Work request: Transcribe all of the records, leaving out any pictures.

Task inputs:
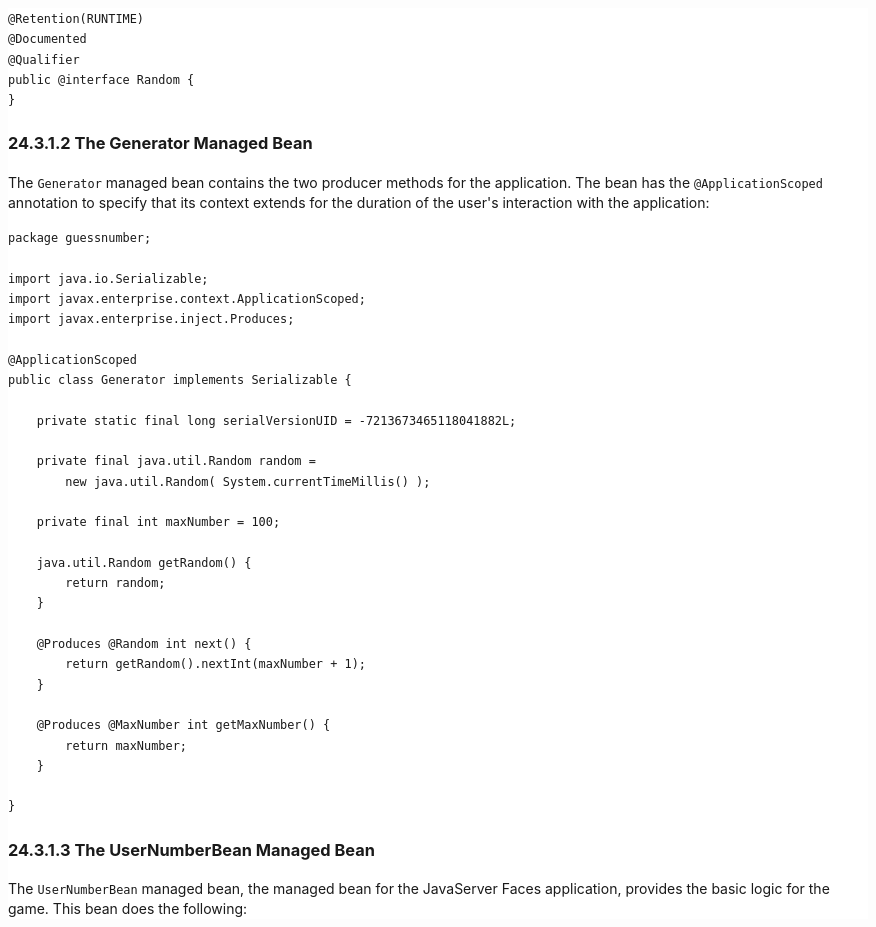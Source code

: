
 ``` oac_no_warn
@Retention(RUNTIME)
@Documented
@Qualifier
public @interface Random {
}
```

### 24.3.1.2 The Generator Managed Bean

The `Generator` managed bean contains the two producer methods for the
application. The bean has the `@ApplicationScoped` annotation to specify
that its context extends for the duration of the user's interaction with
the application:

``` oac_no_warn
package guessnumber;

import java.io.Serializable;
import javax.enterprise.context.ApplicationScoped;
import javax.enterprise.inject.Produces;

@ApplicationScoped
public class Generator implements Serializable {

    private static final long serialVersionUID = -7213673465118041882L;

    private final java.util.Random random = 
        new java.util.Random( System.currentTimeMillis() );

    private final int maxNumber = 100;

    java.util.Random getRandom() {
        return random;
    }

    @Produces @Random int next() {
        return getRandom().nextInt(maxNumber + 1);
    }

    @Produces @MaxNumber int getMaxNumber() {
        return maxNumber;
    }

}
```

### 24.3.1.3 The UserNumberBean Managed Bean

The `UserNumberBean` managed bean, the managed bean for the JavaServer
Faces application, provides the basic logic for the game. This bean does
the following:
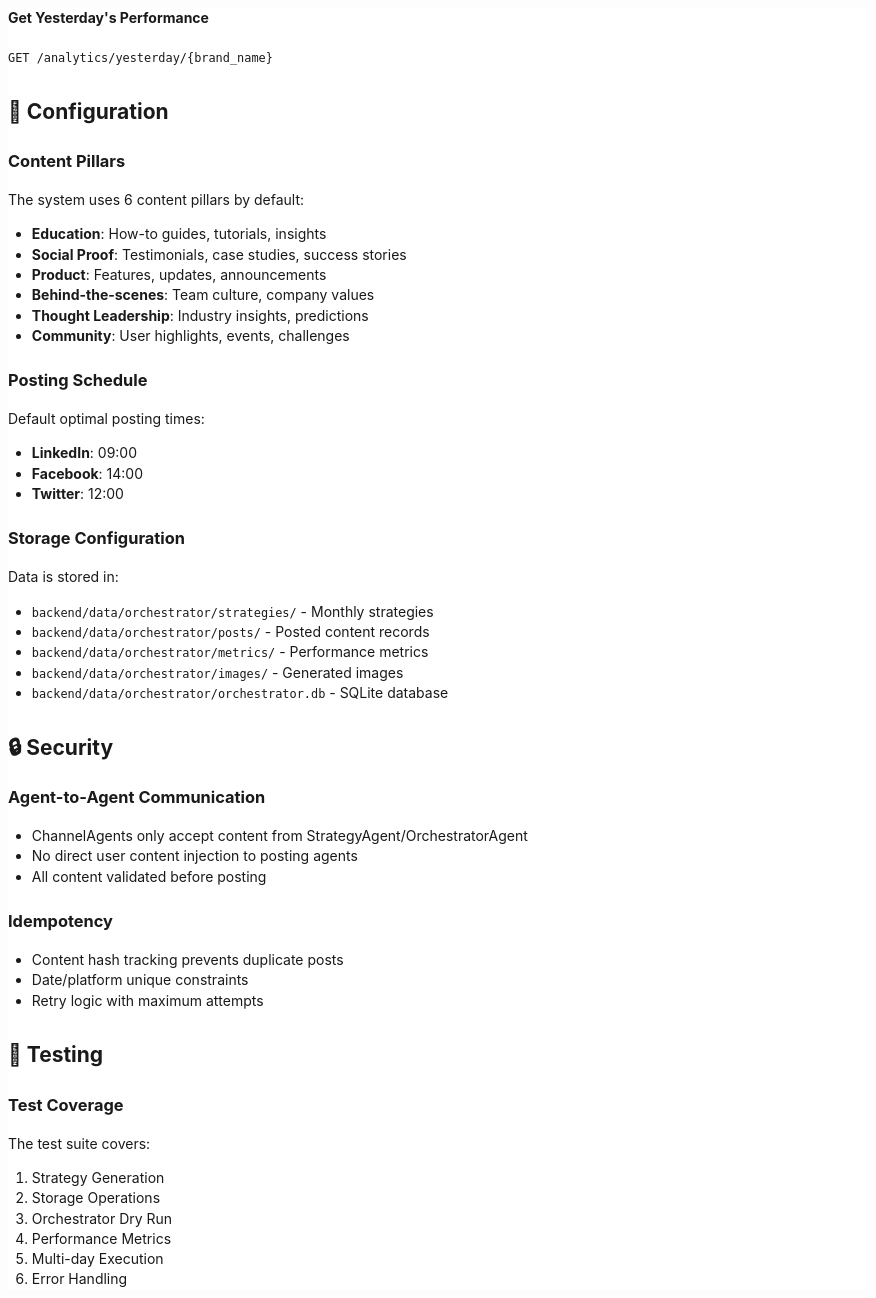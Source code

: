 #### Get Yesterday's Performance
```http
GET /analytics/yesterday/{brand_name}
```

## 🔧 Configuration

### Content Pillars
The system uses 6 content pillars by default:
- **Education**: How-to guides, tutorials, insights
- **Social Proof**: Testimonials, case studies, success stories
- **Product**: Features, updates, announcements
- **Behind-the-scenes**: Team culture, company values
- **Thought Leadership**: Industry insights, predictions
- **Community**: User highlights, events, challenges

### Posting Schedule
Default optimal posting times:
- **LinkedIn**: 09:00
- **Facebook**: 14:00
- **Twitter**: 12:00

### Storage Configuration
Data is stored in:
- `backend/data/orchestrator/strategies/` - Monthly strategies
- `backend/data/orchestrator/posts/` - Posted content records
- `backend/data/orchestrator/metrics/` - Performance metrics
- `backend/data/orchestrator/images/` - Generated images
- `backend/data/orchestrator/orchestrator.db` - SQLite database

## 🔒 Security

### Agent-to-Agent Communication
- ChannelAgents only accept content from StrategyAgent/OrchestratorAgent
- No direct user content injection to posting agents
- All content validated before posting

### Idempotency
- Content hash tracking prevents duplicate posts
- Date/platform unique constraints
- Retry logic with maximum attempts

## 🧪 Testing

### Test Coverage
The test suite covers:
1. Strategy Generation
2. Storage Operations
3. Orchestrator Dry Run
4. Performance Metrics
5. Multi-day Execution
6. Error Handling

Written response:
Source code

:
 ``` oac_no_warn
@Retention(RUNTIME)
@Documented
@Qualifier
public @interface Random {
}
```

### 24.3.1.2 The Generator Managed Bean

The `Generator` managed bean contains the two producer methods for the
application. The bean has the `@ApplicationScoped` annotation to specify
that its context extends for the duration of the user's interaction with
the application:

``` oac_no_warn
package guessnumber;

import java.io.Serializable;
import javax.enterprise.context.ApplicationScoped;
import javax.enterprise.inject.Produces;

@ApplicationScoped
public class Generator implements Serializable {

    private static final long serialVersionUID = -7213673465118041882L;

    private final java.util.Random random = 
        new java.util.Random( System.currentTimeMillis() );

    private final int maxNumber = 100;

    java.util.Random getRandom() {
        return random;
    }

    @Produces @Random int next() {
        return getRandom().nextInt(maxNumber + 1);
    }

    @Produces @MaxNumber int getMaxNumber() {
        return maxNumber;
    }

}
```

### 24.3.1.3 The UserNumberBean Managed Bean

The `UserNumberBean` managed bean, the managed bean for the JavaServer
Faces application, provides the basic logic for the game. This bean does
the following:
Source code

: #### Get Yesterday's Performance
```http
GET /analytics/yesterday/{brand_name}
```

## 🔧 Configuration

### Content Pillars
The system uses 6 content pillars by default:
- **Education**: How-to guides, tutorials, insights
- **Social Proof**: Testimonials, case studies, success stories
- **Product**: Features, updates, announcements
- **Behind-the-scenes**: Team culture, company values
- **Thought Leadership**: Industry insights, predictions
- **Community**: User highlights, events, challenges

### Posting Schedule
Default optimal posting times:
- **LinkedIn**: 09:00
- **Facebook**: 14:00
- **Twitter**: 12:00

### Storage Configuration
Data is stored in:
- `backend/data/orchestrator/strategies/` - Monthly strategies
- `backend/data/orchestrator/posts/` - Posted content records
- `backend/data/orchestrator/metrics/` - Performance metrics
- `backend/data/orchestrator/images/` - Generated images
- `backend/data/orchestrator/orchestrator.db` - SQLite database

## 🔒 Security

### Agent-to-Agent Communication
- ChannelAgents only accept content from StrategyAgent/OrchestratorAgent
- No direct user content injection to posting agents
- All content validated before posting

### Idempotency
- Content hash tracking prevents duplicate posts
- Date/platform unique constraints
- Retry logic with maximum attempts

## 🧪 Testing

### Test Coverage
The test suite covers:
1. Strategy Generation
2. Storage Operations
3. Orchestrator Dry Run
4. Performance Metrics
5. Multi-day Execution
6. Error Handling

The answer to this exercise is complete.